Le plaignant ajoute que le ton, les témoignages, les pathologies citées et la distribution directe en boîte aux lettres montrent un ciblage évident d’un public âgé, potentiellement vulnérable face à ce type de discours pseudo-médical alarmiste (« attention danger », « indispensable à la vie », « facteur n°1 des troubles de l’organisme »).
– La société Naturoscience, a été informée, par lettre recommandée avec accusé de réception du 14 février 2026, de la plainte dont copie lui a été transmise et des dispositions dont la violation est invoquée.
Elle a été également informée que cette affaire ferait l’objet d’un examen dans le cadre de la procédure simplifiée prévue à l’article 13 du règlement intérieur du Jury.
Elle n’a pas présenté d’observations.
- L’analyse du Jury
Le Jury rappelle que le code de la Chambre de commerce internationale sur la publicité et la communication commerciale, dit code ICC prévoit que :
- Article 1 – Principes de base
« Toutes les communications commerciales doivent être légales, décentes, honnêtes et véridiques.

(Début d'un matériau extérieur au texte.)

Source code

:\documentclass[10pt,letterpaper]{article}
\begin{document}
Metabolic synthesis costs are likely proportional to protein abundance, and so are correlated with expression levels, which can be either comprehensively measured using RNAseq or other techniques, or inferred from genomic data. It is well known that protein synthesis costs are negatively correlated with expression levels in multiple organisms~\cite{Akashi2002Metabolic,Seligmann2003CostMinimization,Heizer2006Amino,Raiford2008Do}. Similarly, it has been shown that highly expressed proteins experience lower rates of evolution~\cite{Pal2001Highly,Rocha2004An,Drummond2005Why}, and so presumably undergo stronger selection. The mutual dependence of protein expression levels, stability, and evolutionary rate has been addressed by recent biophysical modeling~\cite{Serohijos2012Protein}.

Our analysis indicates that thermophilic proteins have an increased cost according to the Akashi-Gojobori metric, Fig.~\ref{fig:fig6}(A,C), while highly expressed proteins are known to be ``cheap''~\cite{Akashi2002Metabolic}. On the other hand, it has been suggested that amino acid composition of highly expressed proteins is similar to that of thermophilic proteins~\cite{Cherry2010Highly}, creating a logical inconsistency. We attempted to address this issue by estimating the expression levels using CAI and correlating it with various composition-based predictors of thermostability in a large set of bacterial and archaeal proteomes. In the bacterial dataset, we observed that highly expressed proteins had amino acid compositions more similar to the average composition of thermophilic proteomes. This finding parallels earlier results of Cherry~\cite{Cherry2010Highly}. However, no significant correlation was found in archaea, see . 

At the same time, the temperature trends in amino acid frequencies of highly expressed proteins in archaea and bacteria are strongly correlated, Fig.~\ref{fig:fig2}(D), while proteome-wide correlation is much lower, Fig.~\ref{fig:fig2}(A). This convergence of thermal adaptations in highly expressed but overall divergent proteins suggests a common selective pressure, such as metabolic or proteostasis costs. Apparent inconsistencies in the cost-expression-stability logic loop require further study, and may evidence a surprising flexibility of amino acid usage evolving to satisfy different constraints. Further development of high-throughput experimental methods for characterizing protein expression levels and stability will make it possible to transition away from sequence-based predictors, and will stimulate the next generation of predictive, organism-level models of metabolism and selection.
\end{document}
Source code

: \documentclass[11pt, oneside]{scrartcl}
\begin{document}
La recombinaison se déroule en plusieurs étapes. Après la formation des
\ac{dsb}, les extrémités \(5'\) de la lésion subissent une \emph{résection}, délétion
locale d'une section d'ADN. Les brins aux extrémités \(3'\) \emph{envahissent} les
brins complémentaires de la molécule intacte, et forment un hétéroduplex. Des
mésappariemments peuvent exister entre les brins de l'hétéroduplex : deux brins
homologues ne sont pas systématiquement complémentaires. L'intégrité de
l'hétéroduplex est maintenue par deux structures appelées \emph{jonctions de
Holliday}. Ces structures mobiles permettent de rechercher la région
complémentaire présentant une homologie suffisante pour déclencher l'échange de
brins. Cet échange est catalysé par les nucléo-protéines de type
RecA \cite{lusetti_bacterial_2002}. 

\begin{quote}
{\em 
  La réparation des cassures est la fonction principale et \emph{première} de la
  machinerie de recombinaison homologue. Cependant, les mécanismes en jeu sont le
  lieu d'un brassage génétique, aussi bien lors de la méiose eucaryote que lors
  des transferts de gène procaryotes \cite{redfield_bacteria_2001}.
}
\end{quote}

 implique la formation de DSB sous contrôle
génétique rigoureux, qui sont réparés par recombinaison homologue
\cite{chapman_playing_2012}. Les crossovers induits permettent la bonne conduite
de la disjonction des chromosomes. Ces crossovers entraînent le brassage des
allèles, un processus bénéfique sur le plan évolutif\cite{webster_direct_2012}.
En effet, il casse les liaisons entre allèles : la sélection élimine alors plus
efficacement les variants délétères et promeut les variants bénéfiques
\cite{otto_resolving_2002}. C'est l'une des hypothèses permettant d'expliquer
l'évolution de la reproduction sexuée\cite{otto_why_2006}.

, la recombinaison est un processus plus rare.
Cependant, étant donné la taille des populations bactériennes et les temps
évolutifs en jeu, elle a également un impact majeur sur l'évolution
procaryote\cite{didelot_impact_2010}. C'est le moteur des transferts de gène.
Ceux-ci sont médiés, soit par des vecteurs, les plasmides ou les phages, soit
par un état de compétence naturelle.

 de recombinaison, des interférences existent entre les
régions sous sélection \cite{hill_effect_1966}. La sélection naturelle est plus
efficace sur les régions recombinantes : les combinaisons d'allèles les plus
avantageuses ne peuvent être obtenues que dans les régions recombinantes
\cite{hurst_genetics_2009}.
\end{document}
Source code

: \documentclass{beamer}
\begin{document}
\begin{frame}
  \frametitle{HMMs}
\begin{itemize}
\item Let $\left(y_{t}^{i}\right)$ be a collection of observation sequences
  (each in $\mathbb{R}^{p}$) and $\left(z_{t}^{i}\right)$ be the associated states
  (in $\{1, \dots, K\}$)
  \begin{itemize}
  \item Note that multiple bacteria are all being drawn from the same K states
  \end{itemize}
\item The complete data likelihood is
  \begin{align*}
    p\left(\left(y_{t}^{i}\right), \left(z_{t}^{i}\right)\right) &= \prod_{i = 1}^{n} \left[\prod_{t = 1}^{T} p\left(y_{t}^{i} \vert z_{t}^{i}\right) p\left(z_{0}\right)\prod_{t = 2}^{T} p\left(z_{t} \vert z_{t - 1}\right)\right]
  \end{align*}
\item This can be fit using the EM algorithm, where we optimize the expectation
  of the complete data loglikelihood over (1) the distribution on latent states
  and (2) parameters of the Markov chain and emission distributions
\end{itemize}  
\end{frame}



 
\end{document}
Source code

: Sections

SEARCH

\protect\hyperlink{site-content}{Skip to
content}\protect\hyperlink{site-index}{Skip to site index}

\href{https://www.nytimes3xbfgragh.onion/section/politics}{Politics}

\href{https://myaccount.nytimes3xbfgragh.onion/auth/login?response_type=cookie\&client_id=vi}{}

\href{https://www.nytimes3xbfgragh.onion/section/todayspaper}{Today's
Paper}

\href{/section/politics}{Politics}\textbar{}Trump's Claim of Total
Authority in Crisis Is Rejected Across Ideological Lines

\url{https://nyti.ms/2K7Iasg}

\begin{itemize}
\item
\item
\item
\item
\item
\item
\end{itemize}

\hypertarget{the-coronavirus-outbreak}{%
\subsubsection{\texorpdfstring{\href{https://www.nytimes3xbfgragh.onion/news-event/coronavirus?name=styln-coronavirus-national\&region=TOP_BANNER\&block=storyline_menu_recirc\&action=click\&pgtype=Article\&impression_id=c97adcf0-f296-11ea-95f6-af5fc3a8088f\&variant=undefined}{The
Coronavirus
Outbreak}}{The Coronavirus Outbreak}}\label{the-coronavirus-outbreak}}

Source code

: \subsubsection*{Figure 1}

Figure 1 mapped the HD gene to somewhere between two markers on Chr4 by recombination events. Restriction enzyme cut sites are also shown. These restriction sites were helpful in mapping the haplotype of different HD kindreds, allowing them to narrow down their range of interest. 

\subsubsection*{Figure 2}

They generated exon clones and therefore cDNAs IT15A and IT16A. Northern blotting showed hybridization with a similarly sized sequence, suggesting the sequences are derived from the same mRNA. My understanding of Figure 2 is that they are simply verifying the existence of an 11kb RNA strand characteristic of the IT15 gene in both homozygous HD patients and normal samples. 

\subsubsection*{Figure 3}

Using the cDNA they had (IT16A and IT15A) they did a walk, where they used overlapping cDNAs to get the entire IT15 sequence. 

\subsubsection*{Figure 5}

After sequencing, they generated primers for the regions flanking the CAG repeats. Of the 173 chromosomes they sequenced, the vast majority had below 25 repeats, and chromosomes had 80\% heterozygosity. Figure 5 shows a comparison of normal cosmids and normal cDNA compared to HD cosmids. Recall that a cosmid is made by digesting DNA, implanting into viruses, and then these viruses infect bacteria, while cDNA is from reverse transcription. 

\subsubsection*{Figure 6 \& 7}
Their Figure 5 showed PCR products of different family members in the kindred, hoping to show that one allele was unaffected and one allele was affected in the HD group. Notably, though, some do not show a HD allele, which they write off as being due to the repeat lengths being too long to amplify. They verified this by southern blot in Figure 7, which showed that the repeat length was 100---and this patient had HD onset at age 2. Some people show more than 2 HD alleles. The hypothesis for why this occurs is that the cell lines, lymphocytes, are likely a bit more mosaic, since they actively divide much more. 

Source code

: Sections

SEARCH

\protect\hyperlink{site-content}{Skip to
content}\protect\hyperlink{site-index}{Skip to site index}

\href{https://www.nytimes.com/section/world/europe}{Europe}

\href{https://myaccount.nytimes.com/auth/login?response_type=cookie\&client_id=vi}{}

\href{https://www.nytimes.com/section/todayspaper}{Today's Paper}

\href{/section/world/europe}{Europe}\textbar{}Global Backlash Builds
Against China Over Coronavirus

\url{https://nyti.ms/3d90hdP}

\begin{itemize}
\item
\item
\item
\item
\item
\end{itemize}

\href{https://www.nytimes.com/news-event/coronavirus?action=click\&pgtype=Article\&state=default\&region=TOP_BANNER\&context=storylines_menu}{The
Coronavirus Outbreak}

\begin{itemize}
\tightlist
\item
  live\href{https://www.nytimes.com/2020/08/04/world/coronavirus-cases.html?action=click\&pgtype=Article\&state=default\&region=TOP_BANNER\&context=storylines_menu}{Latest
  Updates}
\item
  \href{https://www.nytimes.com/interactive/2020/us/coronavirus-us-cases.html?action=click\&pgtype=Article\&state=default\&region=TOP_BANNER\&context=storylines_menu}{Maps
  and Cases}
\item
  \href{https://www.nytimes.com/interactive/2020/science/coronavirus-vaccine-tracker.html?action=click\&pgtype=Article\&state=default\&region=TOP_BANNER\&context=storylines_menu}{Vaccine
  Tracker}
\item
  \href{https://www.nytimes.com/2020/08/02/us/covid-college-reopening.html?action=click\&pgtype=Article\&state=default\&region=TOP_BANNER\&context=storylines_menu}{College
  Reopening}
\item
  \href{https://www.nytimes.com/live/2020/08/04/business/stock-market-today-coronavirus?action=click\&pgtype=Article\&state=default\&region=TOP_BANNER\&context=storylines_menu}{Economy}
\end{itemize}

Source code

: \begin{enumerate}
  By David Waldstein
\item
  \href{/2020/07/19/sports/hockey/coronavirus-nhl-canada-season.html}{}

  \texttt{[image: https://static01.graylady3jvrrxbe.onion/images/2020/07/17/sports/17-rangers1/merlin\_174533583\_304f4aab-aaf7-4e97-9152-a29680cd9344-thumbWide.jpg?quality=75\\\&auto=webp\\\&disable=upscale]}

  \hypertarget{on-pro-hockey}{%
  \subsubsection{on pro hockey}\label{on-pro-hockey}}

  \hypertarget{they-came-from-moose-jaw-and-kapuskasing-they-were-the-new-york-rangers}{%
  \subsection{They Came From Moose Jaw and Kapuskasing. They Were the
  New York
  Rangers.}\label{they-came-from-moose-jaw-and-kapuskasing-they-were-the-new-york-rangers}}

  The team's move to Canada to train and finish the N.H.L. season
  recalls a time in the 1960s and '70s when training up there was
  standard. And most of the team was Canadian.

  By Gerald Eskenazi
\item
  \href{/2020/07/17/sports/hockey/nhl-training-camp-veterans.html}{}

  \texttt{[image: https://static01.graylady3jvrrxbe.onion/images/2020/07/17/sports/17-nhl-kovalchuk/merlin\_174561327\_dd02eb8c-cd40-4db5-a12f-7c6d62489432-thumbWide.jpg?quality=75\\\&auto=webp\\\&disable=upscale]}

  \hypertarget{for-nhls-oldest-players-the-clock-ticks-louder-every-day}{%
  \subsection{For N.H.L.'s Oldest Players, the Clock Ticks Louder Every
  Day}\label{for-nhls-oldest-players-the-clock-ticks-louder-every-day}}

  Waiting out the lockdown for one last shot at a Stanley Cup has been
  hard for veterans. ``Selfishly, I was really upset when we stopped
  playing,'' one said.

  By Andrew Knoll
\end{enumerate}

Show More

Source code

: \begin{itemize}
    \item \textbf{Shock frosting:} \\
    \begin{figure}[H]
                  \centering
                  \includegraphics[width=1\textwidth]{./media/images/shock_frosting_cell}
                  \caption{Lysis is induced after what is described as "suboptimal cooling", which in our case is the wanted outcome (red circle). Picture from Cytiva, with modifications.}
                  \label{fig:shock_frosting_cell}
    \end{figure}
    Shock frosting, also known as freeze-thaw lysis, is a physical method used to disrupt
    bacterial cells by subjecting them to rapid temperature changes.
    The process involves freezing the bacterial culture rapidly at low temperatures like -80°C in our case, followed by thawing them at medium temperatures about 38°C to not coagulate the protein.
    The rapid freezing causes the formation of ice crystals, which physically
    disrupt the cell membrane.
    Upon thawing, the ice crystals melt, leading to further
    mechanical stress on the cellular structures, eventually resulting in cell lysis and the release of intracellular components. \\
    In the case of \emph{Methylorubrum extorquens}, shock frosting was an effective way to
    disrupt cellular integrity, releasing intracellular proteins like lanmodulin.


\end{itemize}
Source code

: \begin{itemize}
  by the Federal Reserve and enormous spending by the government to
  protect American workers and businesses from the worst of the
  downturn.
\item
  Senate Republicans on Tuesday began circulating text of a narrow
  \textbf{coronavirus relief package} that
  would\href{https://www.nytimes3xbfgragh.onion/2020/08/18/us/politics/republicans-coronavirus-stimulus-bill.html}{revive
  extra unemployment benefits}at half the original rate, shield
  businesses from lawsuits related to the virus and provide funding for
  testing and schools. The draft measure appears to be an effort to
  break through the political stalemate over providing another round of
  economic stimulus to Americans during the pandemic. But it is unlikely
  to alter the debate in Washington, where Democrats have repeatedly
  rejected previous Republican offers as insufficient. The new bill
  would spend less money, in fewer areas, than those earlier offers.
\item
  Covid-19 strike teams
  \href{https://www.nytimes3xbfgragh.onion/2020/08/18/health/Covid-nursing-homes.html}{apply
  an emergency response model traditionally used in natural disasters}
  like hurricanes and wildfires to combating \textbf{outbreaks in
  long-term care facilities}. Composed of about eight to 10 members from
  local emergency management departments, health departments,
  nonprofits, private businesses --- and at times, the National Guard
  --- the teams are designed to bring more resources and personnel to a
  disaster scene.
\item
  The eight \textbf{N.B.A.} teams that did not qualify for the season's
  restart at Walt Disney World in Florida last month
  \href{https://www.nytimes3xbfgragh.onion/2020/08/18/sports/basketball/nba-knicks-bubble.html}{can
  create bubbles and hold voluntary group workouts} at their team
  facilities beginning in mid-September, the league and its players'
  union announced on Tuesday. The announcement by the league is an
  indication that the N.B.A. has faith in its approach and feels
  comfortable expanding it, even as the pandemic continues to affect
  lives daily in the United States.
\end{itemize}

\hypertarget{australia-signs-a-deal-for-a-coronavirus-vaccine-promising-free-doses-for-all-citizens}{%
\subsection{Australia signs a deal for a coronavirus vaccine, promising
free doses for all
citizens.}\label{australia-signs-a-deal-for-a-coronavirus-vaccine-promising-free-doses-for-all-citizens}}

Toutes les communications commerciales doivent être préparées avec un sens aigu de la responsabilité sociale, environnementale et professionnelle … »
« Aucune communication ne doit, par son contenu et ses modalités, saper la confiance du public dans les communications commerciales. »
- Article 4 – Honnêteté
« Les communications commerciales doivent être structurées de manière à ne pas profiter de la confiance des consommateurs ou à ne pas exploiter leur inexpérience ou leur compréhension limitée…»
- Article 5 Véracité :
« Les communications commerciales doivent être véridiques et non trompeuses.
Les communications commerciales ne doivent contenir aucune allégation susceptible d’induire le consommateur en erreur, quelle que soit la manière dont elle est véhiculée – par le texte, le son, les éléments visuels ou toute combinaison de ces éléments – et quelle que soit la manière dont l’effet trompeur se produit – directement ou par implication, omission, ambiguïté ou exagération. ….»
- Article 21 – Sécurité et santé :
« Les communications commerciales ne doivent pas, sans justification d’ordre éducatif ou social, contenir de représentation visuelle ou de description de pratiques potentiellement dangereuses ou de situations témoignant d’un mépris pour la sécurité ou la santé, telles qu’elles sont définies par les normes nationales locales.
Le Jury relève que la publicité visée par la plainte comporte des allégations non accompagnées de preuves médicales ou scientifiques véritables sur un produit prétendument capable de constituer « une solution » pour lutter contre le vieillissement, stimulant même « la machinerie cellulaire» au point de favoriser « un nouveau cartilage» et de nature à convenir à des pathologies très variées de type « Artérite, arthrite, arthrose, asthme, cataracte, dermatite, diabète, dmla, glaucome, hyperthension, …etc ».
Le Jury constate qu’il s’agit là à la fois d’allégations médicales non démontrées mais aussi de promesses excessives sur les bienfaits et la performance du produit exploité par la marque de nature à abuser le consommateur, de manière particulièrement dangereuse s’il se trouve victime de pathologies douloureuses voire handicapantes qui le placent en situation vulnérable donc captive pour ce type de message susceptible, au surplus, de le détourner de tout autre traitement médical au mépris de sa santé.
En conséquence de ce qui précède, le Jury est d’avis que cette publicité méconnaît les dispositions déontologiques précitées.
Avis adopté le 20 mars 2026 par Mme Tomé, Présidente, M. Aparisi, Vice-Président, Mmes Aubert de Vincelles, Boissier, Charlot et Lenain, ainsi que MM. Le Gouvello, Lucas-Boursier et Thomelin.